Een woning verliest warmte via buitenmuren, vloer, dak, ramen en deuren. Als de woning goed geïsoleerd is, dan is dat warmteverlies klein en kan de woning ook met duurzame lage temperatuurbronnen worden verwarmd. Voorbeelden zijn verwarming met elektrische warmtepompen of met lage temperatuur warmtenetten op basis van aquathermie of geothermie.
De standaard voor woningisolatie is toekomstvast, in die zin dat de betreffende woning later niet nogmaals geïsoleerd hoeft te worden en ingrijpende aanpassing van de radiatoren bij overschakeling op alternatieven voor aardgas zoveel als mogelijk wordt voorkomen. Ook geeft de standaard inzicht in de mate van ventilatie, die nog nodig is in de woning. Zo kunnen woningeigenaren en verhuurders hun woningen voorbereiden op de toekomst, waarin verwarming zonder aardgas in de gebouwde omgeving de norm zal zijn.
De standaard houdt rekening met de bouwkundige kenmerken van de woning. Woningen van voor 1945 hebben bijvoorbeeld veelal geen spouwmuur. De standaard is voor deze woningen is daarom minder strikt dan voor woningen met een bouwjaar van na 1945.
Op het energielabel zal de standaard een plek krijgen, zodat potentiële kopers bij de aankoop en financiering van de woning rekening kunnen houden met de werkzaamheden die mogelijk nog aan de woning moeten plaatsvinden om deze geschikt te maken voor verwarming zonder aardgas.
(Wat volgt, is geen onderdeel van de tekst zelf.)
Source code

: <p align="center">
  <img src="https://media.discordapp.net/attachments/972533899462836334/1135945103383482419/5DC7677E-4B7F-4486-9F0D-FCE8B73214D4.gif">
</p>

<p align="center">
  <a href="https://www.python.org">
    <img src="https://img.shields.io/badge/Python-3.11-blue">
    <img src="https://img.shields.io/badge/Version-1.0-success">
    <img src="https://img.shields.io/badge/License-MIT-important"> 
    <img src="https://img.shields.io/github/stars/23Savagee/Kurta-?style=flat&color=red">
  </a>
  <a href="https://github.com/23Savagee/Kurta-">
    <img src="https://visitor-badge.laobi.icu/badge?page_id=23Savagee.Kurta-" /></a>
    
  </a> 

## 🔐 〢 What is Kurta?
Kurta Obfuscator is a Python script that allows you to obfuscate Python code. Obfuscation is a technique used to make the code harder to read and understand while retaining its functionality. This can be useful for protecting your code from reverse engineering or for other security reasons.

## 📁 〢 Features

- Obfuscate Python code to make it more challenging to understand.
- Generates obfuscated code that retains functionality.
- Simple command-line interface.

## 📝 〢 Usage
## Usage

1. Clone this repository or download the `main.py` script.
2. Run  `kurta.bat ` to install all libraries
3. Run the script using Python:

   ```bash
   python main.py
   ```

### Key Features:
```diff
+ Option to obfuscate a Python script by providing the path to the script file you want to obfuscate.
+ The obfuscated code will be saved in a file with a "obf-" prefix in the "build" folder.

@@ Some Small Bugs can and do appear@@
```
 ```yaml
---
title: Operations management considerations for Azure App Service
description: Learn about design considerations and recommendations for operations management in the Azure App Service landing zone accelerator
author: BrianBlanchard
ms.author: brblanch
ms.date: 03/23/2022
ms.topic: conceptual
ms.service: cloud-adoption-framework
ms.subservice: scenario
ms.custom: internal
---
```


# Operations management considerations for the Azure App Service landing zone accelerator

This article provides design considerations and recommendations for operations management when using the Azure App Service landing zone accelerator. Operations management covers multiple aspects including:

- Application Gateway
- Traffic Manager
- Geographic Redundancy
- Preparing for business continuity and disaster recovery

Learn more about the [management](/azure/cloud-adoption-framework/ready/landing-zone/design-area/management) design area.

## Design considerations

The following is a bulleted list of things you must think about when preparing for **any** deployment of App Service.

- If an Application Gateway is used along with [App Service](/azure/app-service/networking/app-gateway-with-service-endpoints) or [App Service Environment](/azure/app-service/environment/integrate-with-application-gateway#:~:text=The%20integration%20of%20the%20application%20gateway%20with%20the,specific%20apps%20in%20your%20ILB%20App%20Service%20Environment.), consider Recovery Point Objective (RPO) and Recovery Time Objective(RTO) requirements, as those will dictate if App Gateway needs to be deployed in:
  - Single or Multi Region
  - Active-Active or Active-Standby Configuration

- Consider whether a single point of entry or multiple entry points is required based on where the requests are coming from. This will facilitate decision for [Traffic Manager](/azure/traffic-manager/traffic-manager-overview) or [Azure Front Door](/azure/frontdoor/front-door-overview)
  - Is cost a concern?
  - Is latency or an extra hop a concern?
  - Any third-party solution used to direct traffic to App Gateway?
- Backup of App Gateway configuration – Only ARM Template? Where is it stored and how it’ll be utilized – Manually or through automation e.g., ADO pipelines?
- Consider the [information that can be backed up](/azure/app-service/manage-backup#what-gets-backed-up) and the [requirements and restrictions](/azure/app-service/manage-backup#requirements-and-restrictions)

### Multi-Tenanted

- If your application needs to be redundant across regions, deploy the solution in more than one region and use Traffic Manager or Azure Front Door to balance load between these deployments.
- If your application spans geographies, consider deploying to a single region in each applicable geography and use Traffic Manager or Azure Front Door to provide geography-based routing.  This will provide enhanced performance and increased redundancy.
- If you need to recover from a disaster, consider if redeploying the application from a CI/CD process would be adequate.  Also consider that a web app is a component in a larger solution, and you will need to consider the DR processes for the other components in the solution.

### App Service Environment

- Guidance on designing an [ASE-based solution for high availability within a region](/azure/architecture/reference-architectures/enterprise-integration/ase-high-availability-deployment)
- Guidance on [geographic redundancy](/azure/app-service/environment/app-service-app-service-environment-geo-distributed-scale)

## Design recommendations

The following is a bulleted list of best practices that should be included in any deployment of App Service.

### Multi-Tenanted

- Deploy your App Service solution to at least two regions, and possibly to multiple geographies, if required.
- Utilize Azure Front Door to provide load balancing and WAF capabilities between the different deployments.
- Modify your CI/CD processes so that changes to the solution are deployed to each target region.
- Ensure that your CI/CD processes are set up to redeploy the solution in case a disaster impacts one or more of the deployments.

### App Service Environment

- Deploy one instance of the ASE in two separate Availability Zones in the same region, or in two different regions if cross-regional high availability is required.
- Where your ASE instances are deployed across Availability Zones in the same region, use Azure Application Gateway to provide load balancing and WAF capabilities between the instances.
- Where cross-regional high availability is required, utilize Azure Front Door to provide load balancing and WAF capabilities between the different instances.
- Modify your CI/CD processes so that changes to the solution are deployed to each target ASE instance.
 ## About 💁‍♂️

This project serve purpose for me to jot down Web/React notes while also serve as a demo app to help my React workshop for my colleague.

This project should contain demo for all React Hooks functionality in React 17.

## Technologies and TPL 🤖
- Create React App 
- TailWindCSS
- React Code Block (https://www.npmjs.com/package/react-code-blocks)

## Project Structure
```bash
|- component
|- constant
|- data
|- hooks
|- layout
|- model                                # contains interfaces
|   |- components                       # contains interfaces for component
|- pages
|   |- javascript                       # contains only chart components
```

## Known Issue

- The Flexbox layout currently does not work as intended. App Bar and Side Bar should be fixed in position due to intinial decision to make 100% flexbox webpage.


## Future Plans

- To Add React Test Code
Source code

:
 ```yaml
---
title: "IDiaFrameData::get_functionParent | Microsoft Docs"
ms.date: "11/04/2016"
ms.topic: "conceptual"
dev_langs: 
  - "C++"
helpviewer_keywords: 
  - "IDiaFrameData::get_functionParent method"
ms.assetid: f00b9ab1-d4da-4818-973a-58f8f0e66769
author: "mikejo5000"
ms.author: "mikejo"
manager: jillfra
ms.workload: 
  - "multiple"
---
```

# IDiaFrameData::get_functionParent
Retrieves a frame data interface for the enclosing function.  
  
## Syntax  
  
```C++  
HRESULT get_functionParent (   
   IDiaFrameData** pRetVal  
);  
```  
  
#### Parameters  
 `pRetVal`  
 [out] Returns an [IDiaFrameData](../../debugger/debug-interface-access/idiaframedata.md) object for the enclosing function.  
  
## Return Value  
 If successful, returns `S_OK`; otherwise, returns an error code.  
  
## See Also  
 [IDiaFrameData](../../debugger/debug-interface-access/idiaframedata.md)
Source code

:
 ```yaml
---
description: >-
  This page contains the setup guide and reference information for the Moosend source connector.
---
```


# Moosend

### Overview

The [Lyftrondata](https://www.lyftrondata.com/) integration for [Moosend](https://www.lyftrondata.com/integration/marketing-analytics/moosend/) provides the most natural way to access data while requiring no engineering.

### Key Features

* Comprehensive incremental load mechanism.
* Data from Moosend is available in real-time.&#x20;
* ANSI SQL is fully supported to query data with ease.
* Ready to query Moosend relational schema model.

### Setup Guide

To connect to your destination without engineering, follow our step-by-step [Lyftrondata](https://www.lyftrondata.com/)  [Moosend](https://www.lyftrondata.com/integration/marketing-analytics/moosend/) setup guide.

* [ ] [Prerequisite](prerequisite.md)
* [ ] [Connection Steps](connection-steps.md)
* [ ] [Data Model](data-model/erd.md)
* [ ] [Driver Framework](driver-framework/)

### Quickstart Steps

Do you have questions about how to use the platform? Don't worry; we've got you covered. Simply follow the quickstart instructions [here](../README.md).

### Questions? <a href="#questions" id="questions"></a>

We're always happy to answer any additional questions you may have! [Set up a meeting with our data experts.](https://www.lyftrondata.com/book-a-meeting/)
Door brede toepassing van deze standaard bij verbouwingen en verduurzaming kan een belangrijke bijdrage worden geleverd aan het halen van de klimaatdoelen en de afgesproken CO2-reductie in de gebouwde omgeving voor 2030 en 2050. Ook draagt de toepassing van de standaard bij aan het verlagen van de energierekening en het ruimtebeslag voor duurzame energieopwekking. Goed geïsoleerde woningen hebben immers minder energie nodig.
Naast een standaard voor de gehele woning zijn er ook streefwaarden voor afzonderlijke bouwdelen ontwikkeld. Deze streefwaarden zijn bedoeld om een ‘toekomstvaste’ referentie te geven voor een enkel bouwdeel zoals dak, vloer of ramen. Isoleren van een bouwdeel naar deze streefwaarde zorgt ervoor dat dit bouwdeel afdoende is geïsoleerd en bij aansluiting op een alternatieve warmtebron niet meer hoeft te worden aangepakt.